I don't think that we need #else part.

This patch is really ugly; adds another ifdef and VT-D specific code
to the generic place (arch/x86/kernel/pci-dma.c).

However, I guess that we need to live with this for now since this
fixes the build error.

Another complaint from me is that, IIRC, the patch causes this build
error was posted was posted first during the merge window (18 June)
and merged few days later without properly reviewed (or compile
tested).

2009-06-25 07:11:57

by David Woodhouse

[permalink] [raw]
Subject: Re: [PATCH v2] IA64 Compilation Error Fix for Intel IOMMU Identity Mapping Support

On Thu, 2009-06-25 at 13:48 +0900, FUJITA Tomonori wrote:
> This patch is really ugly; adds another ifdef and VT-D specific code
> to the generic place (arch/x86/kernel/pci-dma.c).
>
> However, I guess that we need to live with this for now since this
> fixes the build error.

It raises the question: Why are we using firmware-specific interfaces to
list the available memory -- can't we get that from somewhere _generic_?
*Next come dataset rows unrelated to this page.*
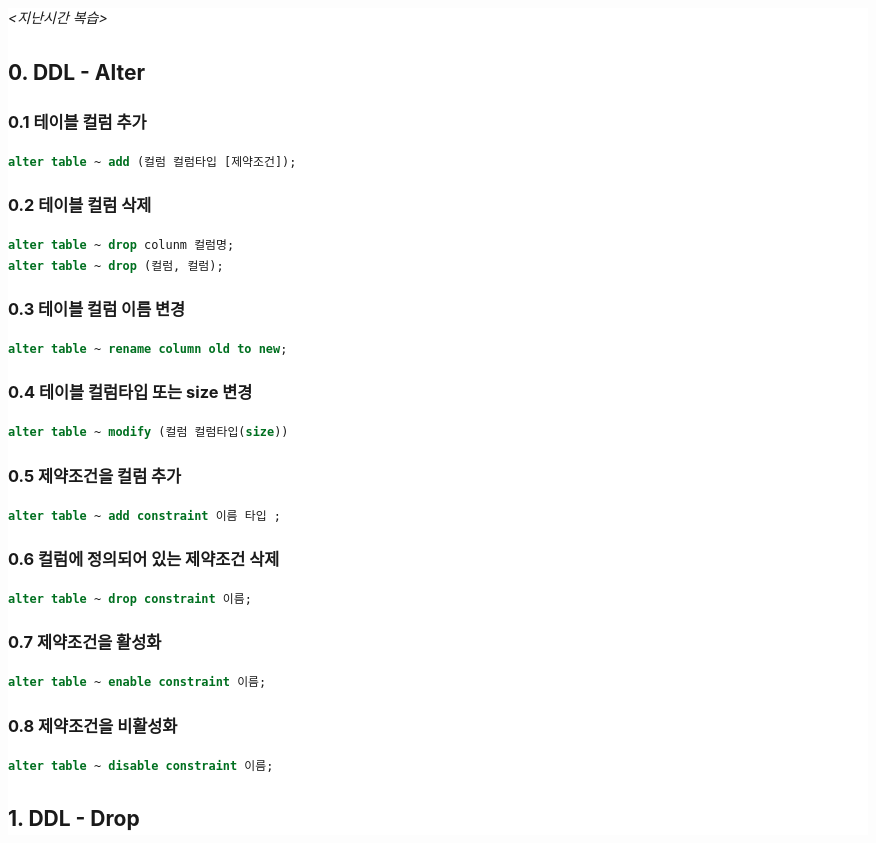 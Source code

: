 *<지난시간 복습>*

## 0. DDL - Alter

### 	0.1 테이블 컬럼 추가

```sql
alter table ~ add (컬럼 컬럼타입 [제약조건]);
```

### 	0.2 테이블 컬럼 삭제

```sql
alter table ~ drop colunm 컬럼명;
alter table ~ drop (컬럼, 컬럼);
```

### 	0.3 테이블 컬럼 이름 변경

```sql
alter table ~ rename column old to new;
```

### 	0.4 테이블 컬럼타입 또는 size 변경

```sql
alter table ~ modify (컬럼 컬럼타입(size))
```

### 	0.5 제약조건을 컬럼 추가

```sql
alter table ~ add constraint 이름 타입 ;
```

### 	0.6 컬럼에 정의되어 있는 제약조건 삭제

```sql
alter table ~ drop constraint 이름;
```

### 	0.7 제약조건을 활성화

```sql
alter table ~ enable constraint 이름;
```

### 	0.8 제약조건을 비활성화

```sql
alter table ~ disable constraint 이름;
```



## 1. DDL - Drop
The less we tie our code to these crappy BIOS, EFI and ACPI interfaces,
the better off we'll be.

> Another complaint from me is that, IIRC, the patch causes this build
> error was posted was posted first during the merge window (18 June)
> and merged few days later without properly reviewed (or compile
> tested).

I apologise for that. I got to it rather late, just as I was reviewing
my outstanding code for Linus to pull. It _had_ been reviewed though --
this was the second incarnation of the patch, after review.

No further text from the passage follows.